Frequently, these great moments happen when I am precariously weaving my way through a muddy farm trying my best not to fall on my face in front of 20 farmers. Needless to say, I don’t always have pen and paper handy. However, I absorb what they are saying and store it away in my brain to share with co-workers or friends at some point in the future. I am realizing how short-sighted this is! As interested as a lot of the folks who buy our coffee, chocolate and myriad other products are in how our products taste, I know that consumers are also interested in WHERE their favorite coffee comes from, WHO grows it, and WHY do they do what they do.
So, please read on to experience some of my favorite “whoa, knowledge was just dropped!” moments of the past month.
“It’s not sufficient to say that poverty is the problem. We must say that the system that generates and maintains poverty is the problem,” Miguel Mateo tells me. He is referring to the importance of creating new institutions that change the entire system of traditional trade and why he views the relationship between Manos Campesinas and Equal Exchange as a game changer.
“That’s why it’s called a Cooperative.
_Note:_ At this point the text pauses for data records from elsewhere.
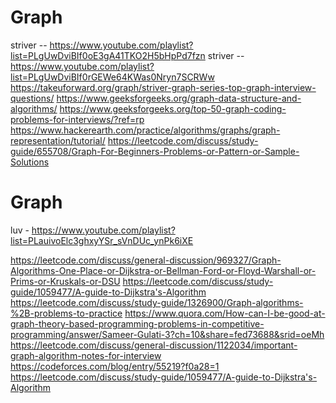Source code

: # Graph

striver -- https://www.youtube.com/playlist?list=PLgUwDviBIf0oE3gA41TKO2H5bHpPd7fzn
striver -- https://www.youtube.com/playlist?list=PLgUwDviBIf0rGEWe64KWas0Nryn7SCRWw
https://takeuforward.org/graph/striver-graph-series-top-graph-interview-questions/
https://www.geeksforgeeks.org/graph-data-structure-and-algorithms/
https://www.geeksforgeeks.org/top-50-graph-coding-problems-for-interviews/?ref=rp
https://www.hackerearth.com/practice/algorithms/graphs/graph-representation/tutorial/
https://leetcode.com/discuss/study-guide/655708/Graph-For-Beginners-Problems-or-Pattern-or-Sample-Solutions

# Graph

luv - https://www.youtube.com/playlist?list=PLauivoElc3ghxyYSr_sVnDUc_ynPk6iXE

https://leetcode.com/discuss/general-discussion/969327/Graph-Algorithms-One-Place-or-Dijkstra-or-Bellman-Ford-or-Floyd-Warshall-or-Prims-or-Kruskals-or-DSU
https://leetcode.com/discuss/study-guide/1059477/A-guide-to-Dijkstra's-Algorithm
https://leetcode.com/discuss/study-guide/1326900/Graph-algorithms-%2B-problems-to-practice
https://www.quora.com/How-can-I-be-good-at-graph-theory-based-programming-problems-in-competitive-programming/answer/Sameer-Gulati-3?ch=10&share=fed73688&srid=oeMh
https://leetcode.com/discuss/general-discussion/1122034/important-graph-algorithm-notes-for-interview
https://codeforces.com/blog/entry/55219?f0a28=1
https://leetcode.com/discuss/study-guide/1059477/A-guide-to-Dijkstra's-Algorithm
We don’t just cooperate with members, we cooperate with everyone,” says Clemente Moreno Carrazo, president of one of the primary cooperatives of Prodecoop in Estelí, Nicaragua. At Equal Exchange, we talk a lot about cooperatives and what it means to be a cooperator. Hearing this from Clemente made me aware that the supply chain that we are a part of—growers’ cooperative à worker cooperative à consumer cooperatives/cooperators—does not stay within our cooperatives. The primary level co-op of which he is the president actively invests in their community members whether or not they are members of the cooperative. They rebuild bridges, improve the roads for better commercial access, support the community school band, provide transport for medical screenings to community members, and provide school supplies for the children in elementary school. I think this was a pretty great moment for me to consider what our cooperative does to invest in our community and again, producers setting an example for us. Cooperation reaches the furthest when you start collaborating with everyone.
“Which Bicycle?” refers to the name that Omar Oscar Alonso gave to his coffee farm several years ago when he reached a difficult crossroads in his life. He retold the story of this challenging time for me and the idea that eventually encouraged him to move forward (not backward) to become one of the most innovative members of COMSA in Marcala, La Paz, Honduras. Several years ago, during this challenging time in his life, Omar realized that the bicycle was the perfect metaphor for his life. Bicycles only move forward and in order to ride a bike successfully, you have to find a balance and continue to maintain this balance as you move forward. He decided to name his farm “Which Bicycle?” to continually remind himself that he was moving forward and to focus on the balance that farming requires. In addition to being a philosopher, Omar is also an innovator.
While visiting the Which Bicycle? farm, he demonstrated to me one of the coolest and most original techniques for water retention on a farm that I have ever seen. He had a friend who started selling fresh coconut water to the local market. The friend had accumulated hundreds of coconut shells/husks and was preparing to throw them away but Omar did not want to see that much organic material wasted so he agreed to buy the coconut shells for a small amount of money. He had no idea how he was going to use them but he brought back a big truckload to his farm and started to think of how to use them. Eventually, after studying the properties of the coconuts, he realized how much water the husk contained even after the coconut water had been removed. Omar started placing several open husks around the trunk of each of his coffee plants with the thought that the water contained in each husk would be absorbed by the coffee plant and soil during the summer (dry) season. To his great surprise and pleasure, his idea worked! He leaves the husks in the underbrush of the coffee farm and eventually, they decompose and return organic material back into the soil.
These moments that I have been able to share here are only a tiny sliver of the things that I get to see and hear while visiting farms and producer groups. I hope that these moments encourage you to stop and think more deeply about the issues that we are dealing with in this world of alternative trade. I am continually amazed at how much I learn on a daily basis while doing my job and I will be satisfied if I can pass along even a fraction of the eloquence and determination that our producer partners share with us.